(EXERCISE GOAL):
Would you filter these records and copy every line that has the word "amount"?

--------------------

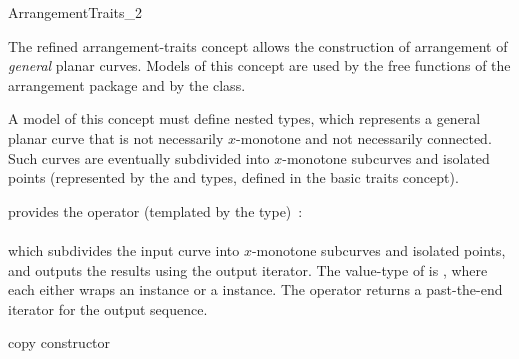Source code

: \begin{ccRefConcept}{ArrangementTraits_2}

\ccDefinition

The refined arrangement-traits concept allows the construction of arrangement
of {\sl general} planar curves. Models of this concept are used
by the free  functions of the arrangement package and
by the  class.

A model of this concept must define nested  types, which
represents a general planar curve that is not necessarily $x$-monotone
and not necessarily connected. Such curves are eventually subdivided into
$x$-monotone subcurves and isolated points (represented by the 
and  types, defined in the basic traits concept).

\ccRefines
{}

\ccTypes



{provides the operator (templated by the  type)~: \\
  \\
 which subdivides the input curve  into $x$-monotone subcurves and
 isolated points, and outputs the results using the output iterator.
 The value-type of  is , where each
  either wraps an  instance or a
  instance. The operator returns a past-the-end iterator
 for the output sequence.}

\ccCreation
{}

\ccGlue
{}
{copy constructor}
\ccGlue
{}




\end{ccRefConcept}
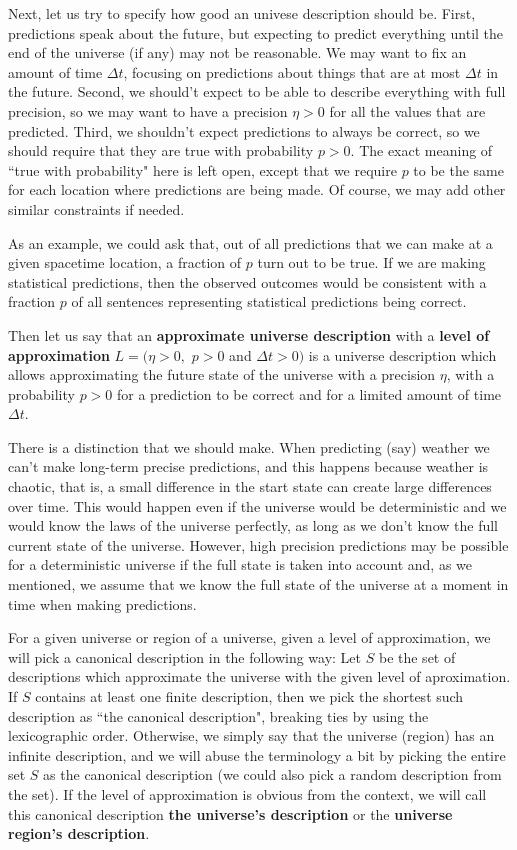 \documentclass[a4paper
]{article}
\newcommand{\definitie}[1]{\textbf{#1}}
\newcommand{\ghilimele}[1]{``#1"}
\begin{document}
Next, let us try to specify how good an univese description
should be. First, predictions speak about the future, but expecting to
predict everything until the end of the universe (if any) may not be
reasonable. We may want to fix an amount of time $\Delta t$,
focusing on predictions about things that are at most
$\Delta t$ in the future. Second, we should't expect to
be able to describe everything with full precision, so we may want to
have a precision $\eta>0$ for all the values that are predicted.
Third, we shouldn't expect predictions to always be correct, so
we should require that they are true with probability $p>0$.
The exact meaning of \ghilimele{true with probability} here is left open,
except that we require $p$ to be the same for each location where
predictions are being made.
Of course, we may add other similar constraints if needed.

As an example, we could ask that, out of all predictions that we can make
at a given spacetime location, a fraction of $p$ turn out to be true.
If we are making
statistical predictions, then the observed outcomes would be consistent
with a fraction $p$ of all sentences representing statistical predictions
being correct.

Then let us say that an \definitie{approximate universe description} with a
\definitie{level of approximation} $L=(\eta>0,$ $p>0$ and $\Delta t>0)$
is a universe description which allows approximating the future
state of the universe with a precision $\eta$, with a probability
$p>0$ for a prediction to be correct
and for a limited amount of time $\Delta t$.

There is a distinction that we should make.
When predicting (say) weather we can't make long-term precise predictions,
and this happens because weather is chaotic, that is, a small difference
in the start state can create large differences over time.
This would happen even if the universe would be deterministic
and we would know the laws of the universe perfectly, as long as we don't know
the full current state of the universe.
However, high precision predictions may be possible for a deterministic
universe if the full state
is taken into account and, as we mentioned, we assume that we know the full
state of the universe at a moment in time when making predictions.

For a given universe or region of a universe,
given a level of approximation, we will pick a canonical description
in the following way: Let $S$ be the set of descriptions which approximate
the universe with the given level of aproximation. If $S$ contains
at least one finite description, then we pick the shortest such
description as \ghilimele{the canonical description}, breaking ties by
using the lexicographic order. Otherwise, we simply say that the
universe (region) has an infinite description, and we will abuse the
terminology a bit by picking the entire set
$S$ as the canonical description (we could
also pick a random description from the set).
If the level of approximation is obvious from the context, we will call
this canonical description \definitie{the universe's description}
or the \definitie{universe region's description}.
\end{document}
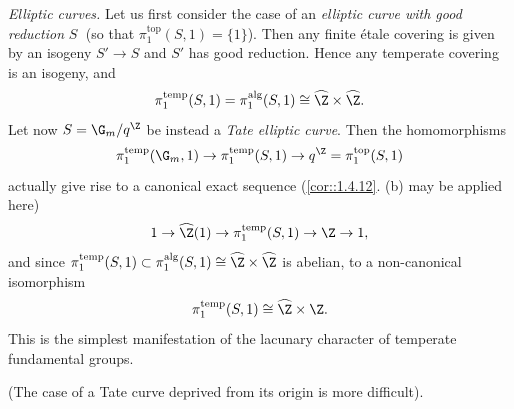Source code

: \begin{para}\label{para::2.3.2} {\it Elliptic curves.} Let us first consider
 the case of an {\it elliptic curve with good reduction} $S\;$ (so that
 $\pi_1^{\mathrm{top}}(S,1)=\{1\}$).  Then any finite
 \'etale covering is given by an isogeny
 $S'\to S$ and $S'$ has good reduction. Hence any temperate covering is
 an isogeny, and 
 \begin{equation*}
  \pi_1^{\mathrm{temp}}(S,1)=\pi_1^{\mathrm{alg}}(S,1)\cong \widehat{\Z}\times
   \widehat{\Z}.
 \end{equation*} 
 Let now $S=\G_m/q^\Z$ be instead a {\it Tate elliptic curve}. Then the
 homomorphisms 
 \begin{equation*}
  \pi_1^{\mathrm{temp}}(\G_m,1)\to \pi_1^{\mathrm{temp}}(S,1)\to q^\Z
 =\pi_1^{\mathrm{top}}(S,1)  
 \end{equation*}
 actually give rise to a canonical exact sequence
 (\ref{cor::1.4.12}. (b) may be applied here)
 \begin{equation*}
  1\to \widehat{\Z}(1)\to  \pi_1^{\mathrm{temp}}(S,1)\to  \Z \to 1,
\end{equation*}
 and since $ \pi_1^{\mathrm{temp}}(S,1)\subset
 \pi_1^{\mathrm{alg}}(S,1)\cong \widehat{\Z}\times \widehat{\Z}$ is
 abelian, to a non-canonical isomorphism 
 \begin{equation*}
  \pi_1^{\mathrm{temp}}(S,1)\cong \widehat{\Z}\times \Z.
 \end{equation*} 
 This is the simplest manifestation of the lacunary character of
 temperate fundamental groups.

 \medskip\noindent (The case of a Tate curve deprived from its origin is
 more difficult).
\end{para}

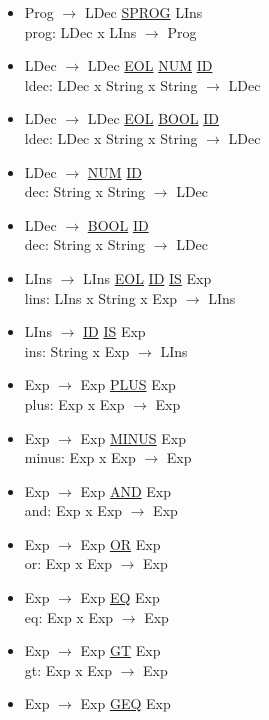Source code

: \documentclass[\main/MemoriaPL.tex]{subfiles}
\begin{document}
    \begin{itemize}
      \item Prog $\rightarrow$ LDec \underline{SPROG} LIns\\
        prog: LDec x LIns $\rightarrow$ Prog
      \item LDec $\rightarrow$ LDec \underline{EOL} \underline{NUM}
        \underline{ID}\\
        ldec: LDec x String x String $\rightarrow$ LDec
      \item LDec $\rightarrow$ LDec \underline{EOL} \underline{BOOL}
        \underline{ID}\\
        ldec: LDec x String x String $\rightarrow$ LDec
      \item LDec $\rightarrow$ \underline{NUM} \underline{ID}\\
        dec: String x String $\rightarrow$ LDec
      \item LDec $\rightarrow$ \underline{BOOL} \underline{ID}\\
        dec: String x String $\rightarrow$ LDec
      \item LIns $\rightarrow$ LIns \underline{EOL} \underline{ID}
        \underline{IS} Exp\\
        lins: LIns x String x Exp $\rightarrow$ LIns
      \item LIns $\rightarrow$ \underline{ID} \underline{IS} Exp\\
        ins: String x Exp $\rightarrow$ LIns
      \item Exp $\rightarrow$ Exp \underline{PLUS} Exp\\
        plus: Exp x Exp $\rightarrow$ Exp
      \item Exp $\rightarrow$ Exp \underline{MINUS} Exp\\
        minus: Exp x Exp $\rightarrow$ Exp
      \item Exp $\rightarrow$ Exp \underline{AND} Exp\\
        and: Exp x Exp $\rightarrow$ Exp
      \item Exp $\rightarrow$ Exp \underline{OR} Exp\\
        or: Exp x Exp $\rightarrow$ Exp
      \item Exp $\rightarrow$ Exp \underline{EQ} Exp\\
        eq: Exp x Exp $\rightarrow$ Exp
      \item Exp $\rightarrow$ Exp \underline{GT} Exp\\
        gt: Exp x Exp $\rightarrow$ Exp
      \item Exp $\rightarrow$ Exp \underline{GEQ} Exp\\

\end{itemize}
\end{document}
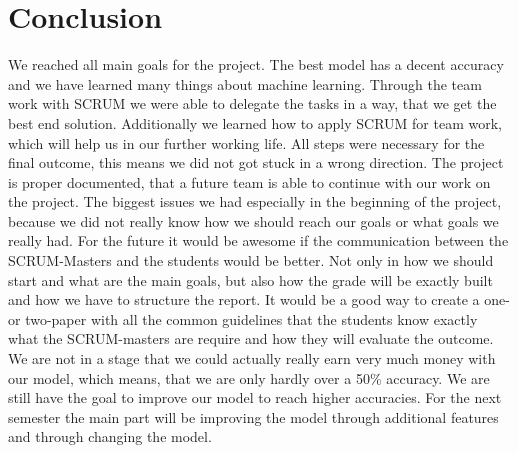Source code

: 
\chapter{Conclusion}
\label{chap:conclusion}
We reached all main goals for the project. The best model has a decent accuracy and we have learned many things about machine learning. Through the team work with SCRUM we were able to delegate the tasks in a way, that we get the best end solution. Additionally we learned how to apply SCRUM for team work, which will help us in our further working life. All steps were necessary for the final outcome, this means we did not got stuck in a wrong direction. The project is proper documented, that a future team is able to continue with our work on the project. The biggest issues we had especially in the beginning of the project, because we did not really know how we should reach our goals or what goals we really had. For the future it would be awesome if the communication between the SCRUM-Masters and the students would be better. Not only in how we should start and what are the main goals, but also how the grade will be exactly built and how we have to structure the report. It would be a good way to create a one- or two-paper with all the common guidelines that the students know exactly what the SCRUM-masters are require and how they will evaluate the outcome. We are not in a stage that we could actually really earn very much money with our model, which means, that we are only hardly over a 50\% accuracy. We are still have the goal to improve our model to reach higher accuracies. For the next semester the main part will be improving the model through additional features and through changing the model.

--------------------

(SOLUTION TO THE EXERCISE):
reasonable. We may want to fix an amount of time $\Delta t$,
and for a limited amount of time $\Delta t$.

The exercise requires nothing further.